The number of births in 2009 fell to 191,310 from 425,125 recorded in 1976, while the crude birth rate -- the annual number of births per 1,000 of the total population -- was only 8.29 last year, a big drop from 25.92 in 1976. Both figures are new record lows, the MOI statistics show.
The MOI attributed Taiwan's low birth rate to fewer marriages, people getting married later and increased use of birth control.
The number of marriages amounted to a high of 181,642 in 2000 from 152,401 in 1976, before beginning a downward trend that saw the figure drop to 117,099 last year. The 2009 crude marriage rate fell to 5.07 from 25.92 in 1976, according to the MOI data.
The MOI report also found that the average age for men to get married last year was 33.9, compared with 27.9 in 1976, while for women, it was 30.3, compared with 23.8 in 1976.
The number of divorces, meanwhile, dropped to 57,223 last year after breaking 10,000 in 1976 and hitting a high of 64,866 in 2003.
Taiwan's crude divorce rate was 2.55 in 2007, lower than the 3.6 in the United States, 2.63 in Switzerland and 2.58 in South Korea, but higher than Japan's 2.02, the United Kingdom's 2.36 and France's 2.11, according to the MOI data. (By Chiachen Hsieh and Y.L. Kao) ENDITEM/J
Taiwan's birth rate is almost as low as Europe's.

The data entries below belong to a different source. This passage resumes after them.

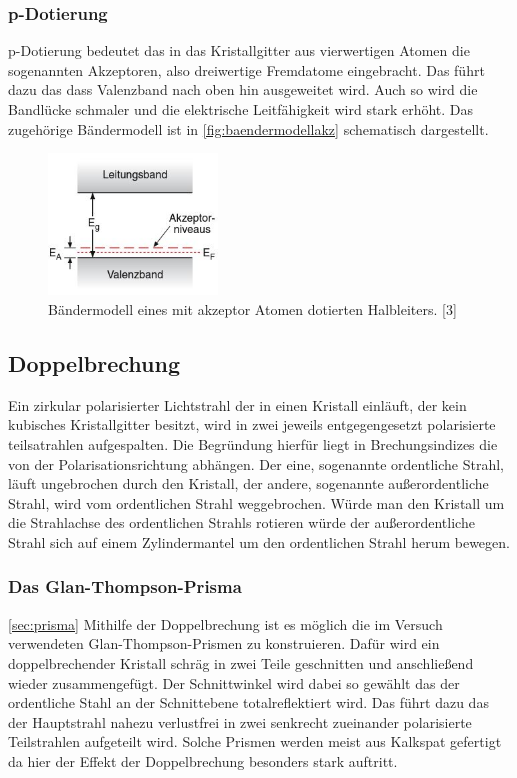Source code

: \subsubsection{p-Dotierung}
\label{sec:pdotierung}
p-Dotierung bedeutet das in das Kristallgitter aus vierwertigen Atomen die sogenannten Akzeptoren, also
dreiwertige Fremdatome eingebracht. Das führt dazu das dass Valenzband nach oben hin ausgeweitet wird.
Auch so wird die Bandlücke schmaler und die elektrische Leitfähigkeit wird stark erhöht. Das zugehörige 
Bändermodell ist in \autoref{fig:baendermodellakz} schematisch dargestellt.
\begin{figure}
  \centering
  \includegraphics[width=0.4\textwidth]{content/grafiken/akzeptoren.JPG}
  \caption{Bändermodell eines mit akzeptor Atomen dotierten Halbleiters. [3]}
  \label{fig:baendermodellakz}
\end{figure}
\FloatBarrier

\subsection{Doppelbrechung}
\label{sec:doppelbrechung}
Ein zirkular polarisierter Lichtstrahl der in einen Kristall einläuft, der kein kubisches Kristallgitter 
besitzt, wird in zwei jeweils entgegengesetzt polarisierte teilsatrahlen aufgespalten. Die Begründung hierfür
liegt in Brechungsindizes die von der Polarisationsrichtung abhängen. Der eine, sogenannte ordentliche Strahl,
läuft ungebrochen durch den Kristall, der andere, sogenannte außerordentliche Strahl, wird vom ordentlichen
Strahl weggebrochen. Würde man den Kristall um die Strahlachse des ordentlichen Strahls rotieren würde der
außerordentliche Strahl sich auf einem Zylindermantel um den ordentlichen Strahl herum bewegen.
\subsubsection{Das Glan-Thompson-Prisma}
\autoref{sec:prisma}
Mithilfe der Doppelbrechung ist es möglich die im Versuch verwendeten Glan-Thompson-Prismen zu konstruieren.
Dafür wird ein doppelbrechender Kristall schräg in zwei Teile geschnitten und anschließend wieder zusammengefügt.
Der Schnittwinkel wird dabei so gewählt das der ordentliche Stahl an der Schnittebene totalreflektiert wird.
Das führt dazu das der Hauptstrahl nahezu verlustfrei in zwei senkrecht zueinander polarisierte Teilstrahlen 
aufgeteilt wird. Solche Prismen werden meist aus Kalkspat gefertigt da hier der Effekt der Doppelbrechung besonders
stark auftritt.
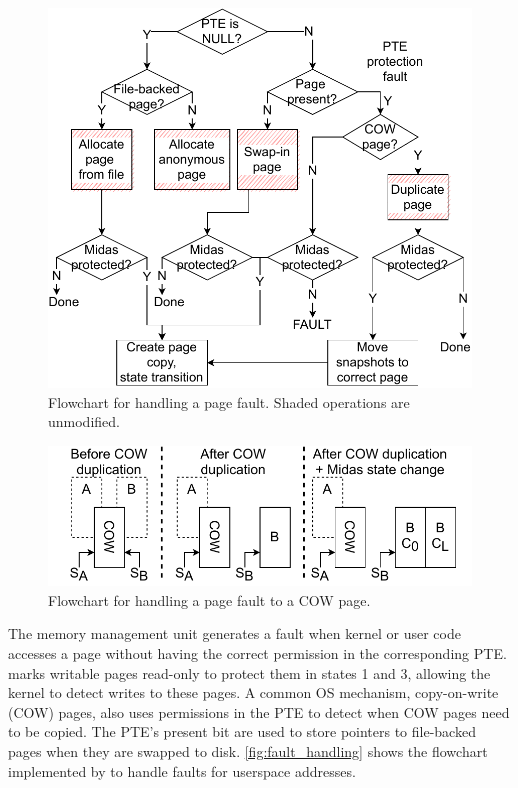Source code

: \begin{figure}[]
  \centering
  \includegraphics[width=\linewidth]{media/midas/pagefault.pdf}
  \caption{Flowchart for handling a page fault. Shaded
          operations are unmodified.}
  \label{fig:fault_handling}
\end{figure}

\begin{figure}[]
  \centering
  \includegraphics[width=\linewidth]{media/midas/pagefault_cow.pdf}
  \caption{Flowchart for handling a page fault to a COW page.}
  \label{fig:fault_handling_cow}
\end{figure}

The memory management unit generates a fault when kernel or user code accesses
a page without having the correct permission in the corresponding PTE.
\midas marks writable pages read-only to protect them in
states 1 and 3, allowing the kernel to detect writes to these pages.
A common OS mechanism, copy-on-write (COW) pages, also uses
permissions in the PTE to detect when COW pages need to be copied.
The PTE's present bit are used to store pointers to file-backed pages
when they are swapped to disk.
\autoref{fig:fault_handling} shows the flowchart implemented by
 to handle faults for userspace addresses.

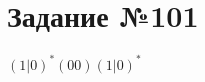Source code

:\documentclass[12pt]{article}
\begin{document}
\section{Задание №101}
$(1|0)^{*}(00)(1|0)^{*}$
\end{document}
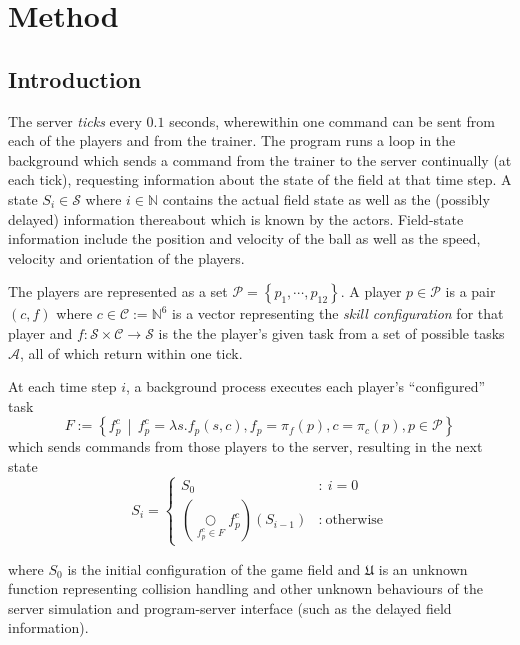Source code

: \documentclass[10pt,a4paper]{article}
\begin{document}
\section{Method}

\subsection{Introduction}
The server \textit{ticks} every \(0.1\) seconds, wherewithin one command can be sent from each of the players and from the trainer. The program runs a loop in the background which sends a command from the trainer to the server continually (at each tick), requesting information about the state of the field at that time step. A state \(S_i \in \mathcal{S}\) where \(i \in \mathbb{N}\) contains the actual field state as well as the (possibly delayed) information thereabout which is known by the actors. Field-state information include the position and velocity of the ball as well as the speed, velocity and orientation of the players.

The players are represented as a set \(\mathcal{P}=\left\{p_1,\cdots,p_{12}\right\}\). A player \(p \in \mathcal{P}\) is a pair \((c, f)\) where \(c \in \mathcal{C} := \mathbb{N}^6\) is a vector representing the \textit{skill configuration} for that player and \(f : \mathcal{S}\times \mathcal{C} \to \mathcal{S}\) is the the player's given task from a set of possible tasks \(\mathcal{A}\), all of which return within one tick.

At each time step \(i\), a background process executes each player's ``configured'' task
\[
		F := \left\{ f_p^c \,\middle|\, f_p^c = \lambda s.f_p(s, c), f_p = \pi_f(p), c = \pi_c(p), p \in\mathcal{P} \right\}
\]
which sends commands from those players to the server, resulting in the next state 
\[
		S_{i} = \left\{
			\begin{array}{cl}
				S_0 & : \ i = 0 \\
					\left(\underset{f_p^c\in F}\bigcirc f_p^c\right)(S_{i-1}) & : \ \text{otherwise}
			\end{array}
		\right. %
\]

where \(S_0\) is the initial configuration of the game field and \(\mathfrak{U}\) is an unknown function representing collision handling and other unknown behaviours of the server simulation and program-server interface (such as the delayed field information). %
\end{document}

Taiwan enters the Post Industrial World.
The young are all leaving the country—many to the US.
That birth rate is well below replacement. Absent immigration, the population of Taiwan will shrink pretty rapidly at that rate.
I thought I read somewhere that our birth rate is like 1.10 and that 1.11 is what is needed to maintain a level of workers needed to replace the retiring workers.
Here is your chance. :)
Of course, this is without accounting for immigration. The numbers you cite probably included immigration in their reckoning.
According to the CIA World Facbook, as of 2009 the fertility rate was 2.05 births per woman. As Oberon indicated, people commonly cite 2.1 as the replacement rate. And the rate is trending down.
However, the population is still growing—by about 1% per year—probably mostly due to immigration.
Stunning irony that both Taiwan and the ChiComs have essentially arrived at at One Child Policy through opposing means.